Given information section start

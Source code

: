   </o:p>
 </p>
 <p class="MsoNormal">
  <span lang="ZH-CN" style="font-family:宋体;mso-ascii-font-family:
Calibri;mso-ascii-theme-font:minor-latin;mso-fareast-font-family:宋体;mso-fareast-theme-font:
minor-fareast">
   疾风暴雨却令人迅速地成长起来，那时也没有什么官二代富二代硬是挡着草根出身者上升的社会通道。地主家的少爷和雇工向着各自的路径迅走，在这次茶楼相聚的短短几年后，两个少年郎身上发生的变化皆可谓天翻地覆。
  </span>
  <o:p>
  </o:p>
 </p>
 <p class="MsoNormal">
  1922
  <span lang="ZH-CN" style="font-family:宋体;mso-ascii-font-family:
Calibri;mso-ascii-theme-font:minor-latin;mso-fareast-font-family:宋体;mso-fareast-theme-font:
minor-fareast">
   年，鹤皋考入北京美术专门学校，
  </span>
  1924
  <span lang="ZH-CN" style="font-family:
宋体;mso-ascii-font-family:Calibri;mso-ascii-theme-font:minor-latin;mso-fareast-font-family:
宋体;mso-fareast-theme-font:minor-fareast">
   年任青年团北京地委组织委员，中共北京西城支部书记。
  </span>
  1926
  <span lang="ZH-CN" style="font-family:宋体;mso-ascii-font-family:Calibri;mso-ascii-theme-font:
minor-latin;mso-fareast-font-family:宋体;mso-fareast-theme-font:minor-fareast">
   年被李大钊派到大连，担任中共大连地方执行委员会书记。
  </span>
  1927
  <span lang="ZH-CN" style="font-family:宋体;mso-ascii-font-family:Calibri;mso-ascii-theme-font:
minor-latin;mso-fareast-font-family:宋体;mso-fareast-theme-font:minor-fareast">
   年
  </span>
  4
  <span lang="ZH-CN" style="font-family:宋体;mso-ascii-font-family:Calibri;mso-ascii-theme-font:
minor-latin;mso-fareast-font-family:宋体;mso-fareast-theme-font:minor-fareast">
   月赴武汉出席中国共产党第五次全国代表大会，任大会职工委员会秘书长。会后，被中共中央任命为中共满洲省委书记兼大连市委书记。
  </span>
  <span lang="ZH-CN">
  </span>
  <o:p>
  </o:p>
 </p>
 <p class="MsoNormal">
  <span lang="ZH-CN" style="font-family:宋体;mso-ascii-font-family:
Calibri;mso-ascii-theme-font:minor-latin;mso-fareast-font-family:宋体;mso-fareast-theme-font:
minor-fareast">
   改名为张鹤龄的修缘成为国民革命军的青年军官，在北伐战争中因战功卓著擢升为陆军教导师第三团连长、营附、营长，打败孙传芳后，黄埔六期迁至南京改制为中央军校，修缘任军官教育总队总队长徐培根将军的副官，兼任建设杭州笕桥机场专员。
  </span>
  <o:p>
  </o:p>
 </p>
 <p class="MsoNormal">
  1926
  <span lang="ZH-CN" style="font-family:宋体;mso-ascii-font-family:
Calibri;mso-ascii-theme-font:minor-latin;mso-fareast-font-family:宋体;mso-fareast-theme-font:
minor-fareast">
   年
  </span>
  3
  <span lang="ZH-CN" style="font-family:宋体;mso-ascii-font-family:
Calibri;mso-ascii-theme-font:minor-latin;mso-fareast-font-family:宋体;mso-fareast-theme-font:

Given information section end

**Your assignment**
The lines above starting at the one that contains "年被李大钊派到大连，担任中共大连地方执行委员会书记。" and ending at the one that contains "月赴武汉出席中国共产党第五次" must be transcribed exactly, and no other lines may appear.

**Final answer**
   年被李大钊派到大连，担任中共大连地方执行委员会书记。
  </span>
  1927
  <span lang="ZH-CN" style="font-family:宋体;mso-ascii-font-family:Calibri;mso-ascii-theme-font:
minor-latin;mso-fareast-font-family:宋体;mso-fareast-theme-font:minor-fareast">
   年
  </span>
  4
  <span lang="ZH-CN" style="font-family:宋体;mso-ascii-font-family:Calibri;mso-ascii-theme-font:
minor-latin;mso-fareast-font-family:宋体;mso-fareast-theme-font:minor-fareast">
   月赴武汉出席中国共产党第五次全国代表大会，任大会职工委员会秘书长。会后，被中共中央任命为中共满洲省委书记兼大连市委书记。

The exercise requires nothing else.